Material for this task
-------

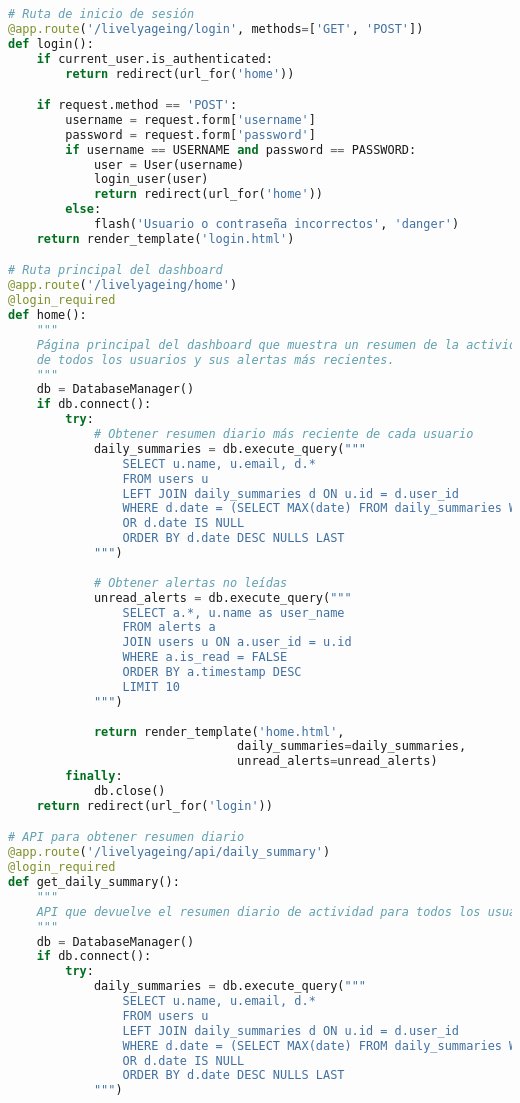 \begin{lstlisting}[language=Python, caption=Implementación de rutas principales en Flask]
# Ruta de inicio de sesión
@app.route('/livelyageing/login', methods=['GET', 'POST'])
def login():
    if current_user.is_authenticated:
        return redirect(url_for('home'))

    if request.method == 'POST':
        username = request.form['username']
        password = request.form['password']
        if username == USERNAME and password == PASSWORD:
            user = User(username)
            login_user(user)
            return redirect(url_for('home'))
        else:
            flash('Usuario o contraseña incorrectos', 'danger')
    return render_template('login.html')

# Ruta principal del dashboard
@app.route('/livelyageing/home')
@login_required
def home():
    """
    Página principal del dashboard que muestra un resumen de la actividad
    de todos los usuarios y sus alertas más recientes.
    """
    db = DatabaseManager()
    if db.connect():
        try:
            # Obtener resumen diario más reciente de cada usuario
            daily_summaries = db.execute_query("""
                SELECT u.name, u.email, d.*
                FROM users u
                LEFT JOIN daily_summaries d ON u.id = d.user_id
                WHERE d.date = (SELECT MAX(date) FROM daily_summaries WHERE user_id = u.id)
                OR d.date IS NULL
                ORDER BY d.date DESC NULLS LAST
            """)
            
            # Obtener alertas no leídas
            unread_alerts = db.execute_query("""
                SELECT a.*, u.name as user_name
                FROM alerts a
                JOIN users u ON a.user_id = u.id
                WHERE a.is_read = FALSE
                ORDER BY a.timestamp DESC
                LIMIT 10
            """)
            
            return render_template('home.html',
                                daily_summaries=daily_summaries,
                                unread_alerts=unread_alerts)
        finally:
            db.close()
    return redirect(url_for('login'))

# API para obtener resumen diario
@app.route('/livelyageing/api/daily_summary')
@login_required
def get_daily_summary():
    """
    API que devuelve el resumen diario de actividad para todos los usuarios.
    """
    db = DatabaseManager()
    if db.connect():
        try:
            daily_summaries = db.execute_query("""
                SELECT u.name, u.email, d.*
                FROM users u
                LEFT JOIN daily_summaries d ON u.id = d.user_id
                WHERE d.date = (SELECT MAX(date) FROM daily_summaries WHERE user_id = u.id)
                OR d.date IS NULL
                ORDER BY d.date DESC NULLS LAST
            """)
            

\end{lstlisting}
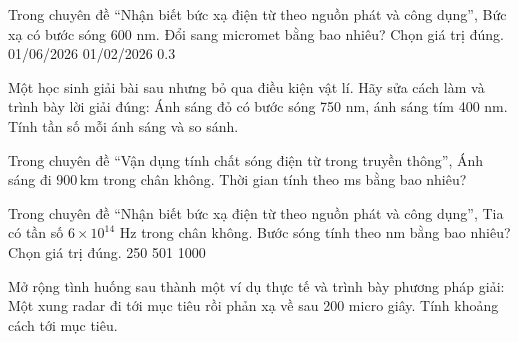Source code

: \begin{ex}
Trong chuyên đề “Nhận biết bức xạ điện từ theo nguồn phát và công dụng”, Bức xạ có bước sóng 600 nm. Đổi sang micromet bằng bao nhiêu? Chọn giá trị đúng.
\choice
{01/06/2026}
{}
{01/02/2026}
{0.3}
\end{ex}

\begin{ex}
Một học sinh giải bài sau nhưng bỏ qua điều kiện vật lí. Hãy sửa cách làm và trình bày lời giải đúng: Ánh sáng đỏ có bước sóng 750 nm, ánh sáng tím 400 nm. Tính tần số mỗi ánh sáng và so sánh.
\choiceTF

\end{ex}

\begin{ex}
Trong chuyên đề “Vận dụng tính chất sóng điện từ trong truyền thông”, Ánh sáng đi $900\,\text{km}$ trong chân không. Thời gian tính theo ms bằng bao nhiêu?
\end{ex}

\begin{ex}
Trong chuyên đề “Nhận biết bức xạ điện từ theo nguồn phát và công dụng”, Tia có tần số $6\times10^{14}$ Hz trong chân không. Bước sóng tính theo nm bằng bao nhiêu? Chọn giá trị đúng.
\choice
{250}
{501}
{}
{1000}
\end{ex}

\begin{ex}
Mở rộng tình huống sau thành một ví dụ thực tế và trình bày phương pháp giải: Một xung radar đi tới mục tiêu rồi phản xạ về sau 200 micro giây. Tính khoảng cách tới mục tiêu.
\choiceTF

\end{ex}

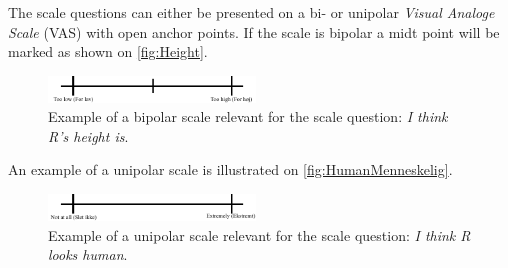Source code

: %
The scale questions can either be presented on a bi- or unipolar \textit{Visual Analoge Scale} (VAS) with open anchor points. If the scale is bipolar a midt point will be marked as shown on \autoref{fig:Height}.
%
\begin{figure}[H]
\centering
\includegraphics[width = 0.49\textwidth]{Figure/HeightHoejde} 
\caption{Example of a bipolar scale relevant for the scale question: \textit{I think R's height is}.}
\label{fig:Height}
\end{figure}
\noindent
% 
An example of a unipolar scale is illustrated on \autoref{fig:HumanMenneskelig}.
%
\begin{figure}[H]
\centering
\includegraphics[width = 0.49\textwidth]{Figure/HumanMenneskelig} 
\caption{Example of a unipolar scale relevant for the scale question: \textit{I think R looks human}.}
\label{fig:HumanMenneskelig}
\end{figure}
\noindent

-------

What to do
Print the records again exactly. Skip every picture.

Exercise output
 \begin{lstlisting}[language=Python, caption=Implementación de rutas principales en Flask]
# Ruta de inicio de sesión
@app.route('/livelyageing/login', methods=['GET', 'POST'])
def login():
    if current_user.is_authenticated:
        return redirect(url_for('home'))

    if request.method == 'POST':
        username = request.form['username']
        password = request.form['password']
        if username == USERNAME and password == PASSWORD:
            user = User(username)
            login_user(user)
            return redirect(url_for('home'))
        else:
            flash('Usuario o contraseña incorrectos', 'danger')
    return render_template('login.html')

# Ruta principal del dashboard
@app.route('/livelyageing/home')
@login_required
def home():
    """
    Página principal del dashboard que muestra un resumen de la actividad
    de todos los usuarios y sus alertas más recientes.
    """
    db = DatabaseManager()
    if db.connect():
        try:
            # Obtener resumen diario más reciente de cada usuario
            daily_summaries = db.execute_query("""
                SELECT u.name, u.email, d.*
                FROM users u
                LEFT JOIN daily_summaries d ON u.id = d.user_id
                WHERE d.date = (SELECT MAX(date) FROM daily_summaries WHERE user_id = u.id)
                OR d.date IS NULL
                ORDER BY d.date DESC NULLS LAST
            """)
            
            # Obtener alertas no leídas
            unread_alerts = db.execute_query("""
                SELECT a.*, u.name as user_name
                FROM alerts a
                JOIN users u ON a.user_id = u.id
                WHERE a.is_read = FALSE
                ORDER BY a.timestamp DESC
                LIMIT 10
            """)
            
            return render_template('home.html',
                                daily_summaries=daily_summaries,
                                unread_alerts=unread_alerts)
        finally:
            db.close()
    return redirect(url_for('login'))

# API para obtener resumen diario
@app.route('/livelyageing/api/daily_summary')
@login_required
def get_daily_summary():
    """
    API que devuelve el resumen diario de actividad para todos los usuarios.
    """
    db = DatabaseManager()
    if db.connect():
        try:
            daily_summaries = db.execute_query("""
                SELECT u.name, u.email, d.*
                FROM users u
                LEFT JOIN daily_summaries d ON u.id = d.user_id
                WHERE d.date = (SELECT MAX(date) FROM daily_summaries WHERE user_id = u.id)
                OR d.date IS NULL
                ORDER BY d.date DESC NULLS LAST
            """)
            

\end{lstlisting}
Source code

: \begin{ex}
Trong chuyên đề “Nhận biết bức xạ điện từ theo nguồn phát và công dụng”, Bức xạ có bước sóng 600 nm. Đổi sang micromet bằng bao nhiêu? Chọn giá trị đúng.
\choice
{01/06/2026}
{}
{01/02/2026}
{0.3}
\end{ex}

\begin{ex}
Một học sinh giải bài sau nhưng bỏ qua điều kiện vật lí. Hãy sửa cách làm và trình bày lời giải đúng: Ánh sáng đỏ có bước sóng 750 nm, ánh sáng tím 400 nm. Tính tần số mỗi ánh sáng và so sánh.
\choiceTF

\end{ex}

\begin{ex}
Trong chuyên đề “Vận dụng tính chất sóng điện từ trong truyền thông”, Ánh sáng đi $900\,\text{km}$ trong chân không. Thời gian tính theo ms bằng bao nhiêu?
\end{ex}

\begin{ex}
Trong chuyên đề “Nhận biết bức xạ điện từ theo nguồn phát và công dụng”, Tia có tần số $6\times10^{14}$ Hz trong chân không. Bước sóng tính theo nm bằng bao nhiêu? Chọn giá trị đúng.
\choice
{250}
{501}
{}
{1000}
\end{ex}

\begin{ex}
Mở rộng tình huống sau thành một ví dụ thực tế và trình bày phương pháp giải: Một xung radar đi tới mục tiêu rồi phản xạ về sau 200 micro giây. Tính khoảng cách tới mục tiêu.
\choiceTF

\end{ex}

Source code

: %
The scale questions can either be presented on a bi- or unipolar \textit{Visual Analoge Scale} (VAS) with open anchor points. If the scale is bipolar a midt point will be marked as shown on \autoref{fig:Height}.
%
\begin{figure}[H]
\centering
\includegraphics[width = 0.49\textwidth]{Figure/HeightHoejde} 
\caption{Example of a bipolar scale relevant for the scale question: \textit{I think R's height is}.}
\label{fig:Height}
\end{figure}
\noindent
% 
An example of a unipolar scale is illustrated on \autoref{fig:HumanMenneskelig}.
%
\begin{figure}[H]
\centering
\includegraphics[width = 0.49\textwidth]{Figure/HumanMenneskelig} 
\caption{Example of a unipolar scale relevant for the scale question: \textit{I think R looks human}.}
\label{fig:HumanMenneskelig}
\end{figure}
\noindent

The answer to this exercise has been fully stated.